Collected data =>
================

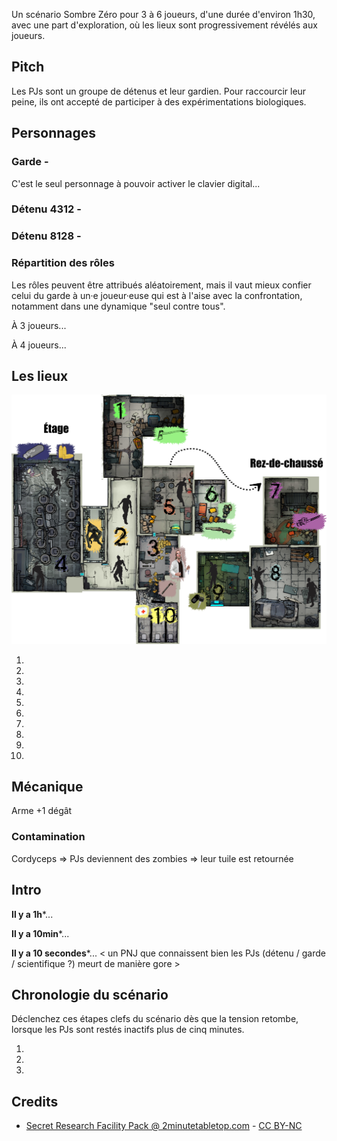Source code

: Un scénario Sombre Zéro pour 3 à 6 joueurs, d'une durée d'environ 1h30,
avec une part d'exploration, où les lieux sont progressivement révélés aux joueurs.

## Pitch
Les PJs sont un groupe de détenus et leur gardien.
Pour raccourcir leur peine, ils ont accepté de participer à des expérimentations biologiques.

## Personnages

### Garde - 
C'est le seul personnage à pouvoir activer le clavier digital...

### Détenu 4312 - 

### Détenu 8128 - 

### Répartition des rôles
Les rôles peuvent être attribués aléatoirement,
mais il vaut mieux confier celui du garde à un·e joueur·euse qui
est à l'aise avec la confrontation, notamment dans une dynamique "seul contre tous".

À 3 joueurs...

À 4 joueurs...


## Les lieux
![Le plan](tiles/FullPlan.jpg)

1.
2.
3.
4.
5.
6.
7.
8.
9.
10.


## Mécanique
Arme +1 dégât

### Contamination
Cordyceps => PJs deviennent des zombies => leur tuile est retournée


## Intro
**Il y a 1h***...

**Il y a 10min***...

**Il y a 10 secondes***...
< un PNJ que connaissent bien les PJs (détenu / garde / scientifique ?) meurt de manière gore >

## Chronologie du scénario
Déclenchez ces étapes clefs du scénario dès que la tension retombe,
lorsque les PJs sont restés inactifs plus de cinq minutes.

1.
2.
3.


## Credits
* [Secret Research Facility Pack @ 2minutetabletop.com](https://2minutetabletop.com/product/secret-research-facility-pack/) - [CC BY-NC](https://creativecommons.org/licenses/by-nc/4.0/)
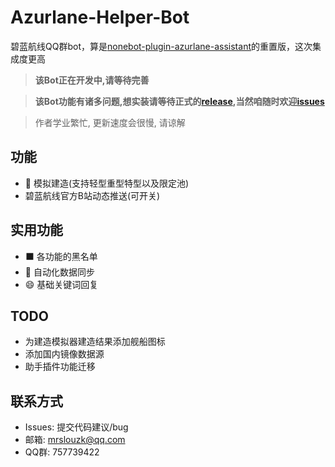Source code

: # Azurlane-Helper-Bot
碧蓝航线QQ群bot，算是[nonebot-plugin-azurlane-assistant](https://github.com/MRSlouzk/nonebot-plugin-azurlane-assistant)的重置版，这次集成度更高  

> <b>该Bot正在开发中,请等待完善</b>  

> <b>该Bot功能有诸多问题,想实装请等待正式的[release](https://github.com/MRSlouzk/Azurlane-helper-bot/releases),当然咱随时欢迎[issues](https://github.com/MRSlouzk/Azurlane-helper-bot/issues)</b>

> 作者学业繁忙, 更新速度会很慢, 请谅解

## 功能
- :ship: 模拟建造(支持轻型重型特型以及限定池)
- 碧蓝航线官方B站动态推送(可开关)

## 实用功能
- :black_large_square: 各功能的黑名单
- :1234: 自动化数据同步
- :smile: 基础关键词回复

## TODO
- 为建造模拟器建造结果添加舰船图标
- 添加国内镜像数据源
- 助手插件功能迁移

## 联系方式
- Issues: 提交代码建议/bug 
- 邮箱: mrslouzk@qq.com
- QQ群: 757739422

================

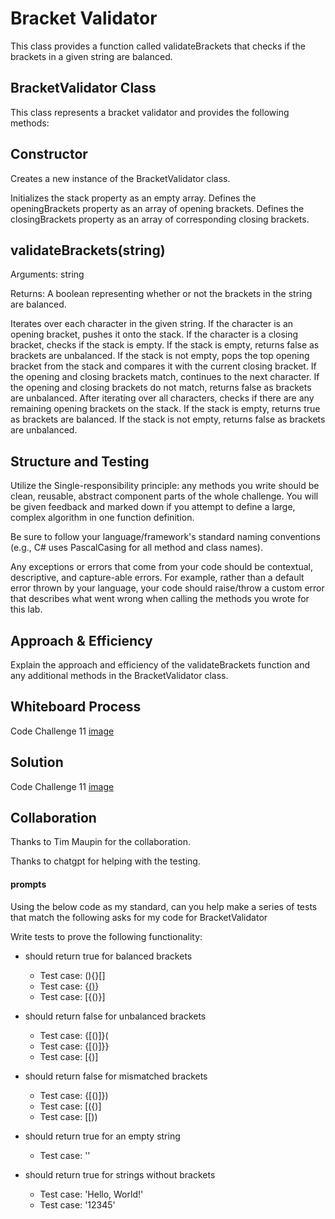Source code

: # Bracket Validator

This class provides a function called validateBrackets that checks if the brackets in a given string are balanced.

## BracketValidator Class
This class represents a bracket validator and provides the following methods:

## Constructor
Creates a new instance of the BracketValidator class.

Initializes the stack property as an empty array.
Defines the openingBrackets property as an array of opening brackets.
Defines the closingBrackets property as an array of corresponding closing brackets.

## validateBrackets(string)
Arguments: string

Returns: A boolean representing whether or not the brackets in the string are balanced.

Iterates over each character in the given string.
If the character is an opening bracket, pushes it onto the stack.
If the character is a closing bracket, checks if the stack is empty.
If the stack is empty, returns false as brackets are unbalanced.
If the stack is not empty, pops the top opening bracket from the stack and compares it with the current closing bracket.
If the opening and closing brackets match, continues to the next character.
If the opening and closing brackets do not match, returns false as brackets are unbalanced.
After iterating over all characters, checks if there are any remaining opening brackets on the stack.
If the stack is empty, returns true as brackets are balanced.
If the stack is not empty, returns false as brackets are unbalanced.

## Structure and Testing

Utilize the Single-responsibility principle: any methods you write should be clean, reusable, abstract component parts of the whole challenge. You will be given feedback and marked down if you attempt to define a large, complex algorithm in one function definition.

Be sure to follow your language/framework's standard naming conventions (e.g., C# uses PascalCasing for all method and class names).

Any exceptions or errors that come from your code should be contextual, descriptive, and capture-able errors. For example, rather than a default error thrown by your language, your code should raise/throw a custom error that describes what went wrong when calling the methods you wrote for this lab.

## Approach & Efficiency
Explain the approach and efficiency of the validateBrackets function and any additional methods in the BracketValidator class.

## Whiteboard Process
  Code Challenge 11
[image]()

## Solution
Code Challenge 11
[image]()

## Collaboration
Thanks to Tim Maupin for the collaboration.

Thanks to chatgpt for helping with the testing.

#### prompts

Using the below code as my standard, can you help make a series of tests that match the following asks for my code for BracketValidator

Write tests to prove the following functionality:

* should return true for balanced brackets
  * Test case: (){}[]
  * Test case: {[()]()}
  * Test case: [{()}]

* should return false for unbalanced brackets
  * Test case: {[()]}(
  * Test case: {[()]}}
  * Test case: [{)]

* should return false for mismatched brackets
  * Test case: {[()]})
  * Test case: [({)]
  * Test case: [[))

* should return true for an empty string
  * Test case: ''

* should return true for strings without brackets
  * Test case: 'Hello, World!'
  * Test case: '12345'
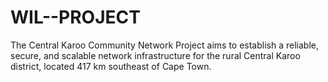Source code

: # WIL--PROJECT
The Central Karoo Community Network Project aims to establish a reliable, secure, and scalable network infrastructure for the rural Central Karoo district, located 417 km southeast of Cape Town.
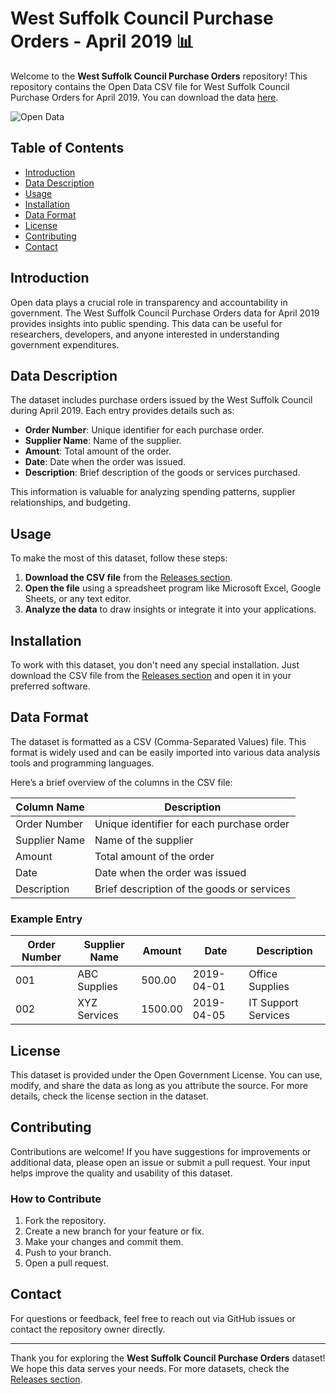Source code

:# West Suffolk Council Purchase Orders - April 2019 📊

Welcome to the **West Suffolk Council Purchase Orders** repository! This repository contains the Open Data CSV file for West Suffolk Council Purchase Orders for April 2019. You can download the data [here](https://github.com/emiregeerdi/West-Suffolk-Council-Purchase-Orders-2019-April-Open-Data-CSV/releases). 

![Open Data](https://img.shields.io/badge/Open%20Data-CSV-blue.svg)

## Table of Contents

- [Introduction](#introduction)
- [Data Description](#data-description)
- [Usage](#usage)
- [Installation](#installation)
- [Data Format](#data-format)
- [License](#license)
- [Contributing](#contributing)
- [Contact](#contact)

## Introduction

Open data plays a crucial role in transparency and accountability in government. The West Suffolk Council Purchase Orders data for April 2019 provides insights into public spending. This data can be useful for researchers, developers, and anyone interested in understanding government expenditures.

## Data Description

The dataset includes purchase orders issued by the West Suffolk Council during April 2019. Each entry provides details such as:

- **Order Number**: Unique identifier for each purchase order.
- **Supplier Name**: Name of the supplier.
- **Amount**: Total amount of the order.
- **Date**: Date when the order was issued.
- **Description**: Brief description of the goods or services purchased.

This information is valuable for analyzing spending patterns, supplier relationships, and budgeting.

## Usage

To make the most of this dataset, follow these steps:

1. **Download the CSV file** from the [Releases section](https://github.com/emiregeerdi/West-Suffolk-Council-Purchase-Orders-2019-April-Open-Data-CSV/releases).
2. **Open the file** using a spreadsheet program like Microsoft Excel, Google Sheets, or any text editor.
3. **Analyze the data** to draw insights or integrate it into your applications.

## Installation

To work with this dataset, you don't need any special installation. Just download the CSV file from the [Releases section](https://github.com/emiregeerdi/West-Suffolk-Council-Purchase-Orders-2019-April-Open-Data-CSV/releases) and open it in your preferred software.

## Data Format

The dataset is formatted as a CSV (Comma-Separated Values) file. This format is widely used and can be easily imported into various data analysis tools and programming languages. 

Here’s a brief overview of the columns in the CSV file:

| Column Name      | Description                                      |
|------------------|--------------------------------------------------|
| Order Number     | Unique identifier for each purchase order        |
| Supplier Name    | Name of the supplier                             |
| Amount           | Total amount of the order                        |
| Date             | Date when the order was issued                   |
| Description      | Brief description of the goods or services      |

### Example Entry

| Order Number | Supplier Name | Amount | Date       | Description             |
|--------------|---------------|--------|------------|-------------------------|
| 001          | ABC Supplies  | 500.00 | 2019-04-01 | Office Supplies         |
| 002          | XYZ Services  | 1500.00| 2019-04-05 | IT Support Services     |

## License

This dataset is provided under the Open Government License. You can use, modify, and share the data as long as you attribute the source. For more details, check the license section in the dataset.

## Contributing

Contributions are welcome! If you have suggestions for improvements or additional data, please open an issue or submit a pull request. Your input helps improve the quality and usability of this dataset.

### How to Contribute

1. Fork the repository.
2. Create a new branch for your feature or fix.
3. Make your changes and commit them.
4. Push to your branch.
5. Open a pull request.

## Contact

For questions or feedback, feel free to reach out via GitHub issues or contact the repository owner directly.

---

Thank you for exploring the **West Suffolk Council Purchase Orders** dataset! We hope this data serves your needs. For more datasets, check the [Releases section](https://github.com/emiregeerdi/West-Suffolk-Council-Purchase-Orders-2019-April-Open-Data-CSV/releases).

================

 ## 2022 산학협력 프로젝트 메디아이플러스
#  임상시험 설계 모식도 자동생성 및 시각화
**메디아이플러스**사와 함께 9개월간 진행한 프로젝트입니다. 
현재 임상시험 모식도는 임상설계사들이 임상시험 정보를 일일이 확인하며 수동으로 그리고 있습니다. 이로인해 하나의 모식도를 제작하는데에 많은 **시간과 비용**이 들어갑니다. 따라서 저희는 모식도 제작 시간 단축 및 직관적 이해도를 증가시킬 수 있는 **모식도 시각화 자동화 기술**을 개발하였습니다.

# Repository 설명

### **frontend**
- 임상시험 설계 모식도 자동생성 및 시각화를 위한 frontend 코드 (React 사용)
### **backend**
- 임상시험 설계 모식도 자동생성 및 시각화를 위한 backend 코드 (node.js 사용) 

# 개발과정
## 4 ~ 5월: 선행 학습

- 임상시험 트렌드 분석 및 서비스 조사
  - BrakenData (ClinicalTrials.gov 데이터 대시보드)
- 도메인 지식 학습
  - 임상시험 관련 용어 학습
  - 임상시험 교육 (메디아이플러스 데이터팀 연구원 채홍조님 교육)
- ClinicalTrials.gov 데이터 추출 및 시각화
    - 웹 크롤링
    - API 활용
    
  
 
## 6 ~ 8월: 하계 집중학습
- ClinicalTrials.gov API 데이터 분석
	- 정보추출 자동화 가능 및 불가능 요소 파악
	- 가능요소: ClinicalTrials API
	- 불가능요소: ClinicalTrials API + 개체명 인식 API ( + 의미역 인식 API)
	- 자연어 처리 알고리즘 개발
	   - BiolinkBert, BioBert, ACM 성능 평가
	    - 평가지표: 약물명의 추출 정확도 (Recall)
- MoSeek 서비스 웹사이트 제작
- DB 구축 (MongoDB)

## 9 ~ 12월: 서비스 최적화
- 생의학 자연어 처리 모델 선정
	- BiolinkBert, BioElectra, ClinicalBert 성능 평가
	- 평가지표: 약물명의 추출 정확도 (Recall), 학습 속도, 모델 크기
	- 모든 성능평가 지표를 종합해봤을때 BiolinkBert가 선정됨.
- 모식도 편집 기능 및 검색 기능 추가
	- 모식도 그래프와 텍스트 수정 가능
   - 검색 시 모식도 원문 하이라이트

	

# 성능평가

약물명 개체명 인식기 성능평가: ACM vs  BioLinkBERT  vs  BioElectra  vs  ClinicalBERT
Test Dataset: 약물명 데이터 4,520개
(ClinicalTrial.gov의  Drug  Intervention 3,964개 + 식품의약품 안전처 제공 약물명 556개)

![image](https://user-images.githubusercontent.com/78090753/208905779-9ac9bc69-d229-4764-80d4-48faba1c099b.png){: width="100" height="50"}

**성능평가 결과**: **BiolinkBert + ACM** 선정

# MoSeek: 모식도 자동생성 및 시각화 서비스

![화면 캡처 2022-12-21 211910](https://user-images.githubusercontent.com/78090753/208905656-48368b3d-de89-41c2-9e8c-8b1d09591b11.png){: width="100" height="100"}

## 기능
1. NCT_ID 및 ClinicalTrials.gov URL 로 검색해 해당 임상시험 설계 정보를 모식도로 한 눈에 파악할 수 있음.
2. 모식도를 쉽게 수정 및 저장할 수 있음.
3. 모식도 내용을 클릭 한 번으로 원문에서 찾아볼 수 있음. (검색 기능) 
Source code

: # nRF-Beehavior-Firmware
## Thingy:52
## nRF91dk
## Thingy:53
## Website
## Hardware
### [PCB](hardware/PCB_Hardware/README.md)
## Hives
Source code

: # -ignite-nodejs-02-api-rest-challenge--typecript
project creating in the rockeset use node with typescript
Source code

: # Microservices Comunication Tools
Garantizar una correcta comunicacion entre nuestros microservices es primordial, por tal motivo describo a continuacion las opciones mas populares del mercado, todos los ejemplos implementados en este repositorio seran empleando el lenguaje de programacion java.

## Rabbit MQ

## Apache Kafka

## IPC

================

Take the lines above from the one containing "# MoSeek: 모식도 자동생성 및 시각화 서비스" down to the one containing "2. 모식도를 쉽게 수정 및 저장할 수 있음.", and transcribe them exactly, both ends included.

Task result =>
# MoSeek: 모식도 자동생성 및 시각화 서비스

![화면 캡처 2022-12-21 211910](https://user-images.githubusercontent.com/78090753/208905656-48368b3d-de89-41c2-9e8c-8b1d09591b11.png){: width="100" height="100"}

## 기능
1. NCT_ID 및 ClinicalTrials.gov URL 로 검색해 해당 임상시험 설계 정보를 모식도로 한 눈에 파악할 수 있음.
2. 모식도를 쉽게 수정 및 저장할 수 있음.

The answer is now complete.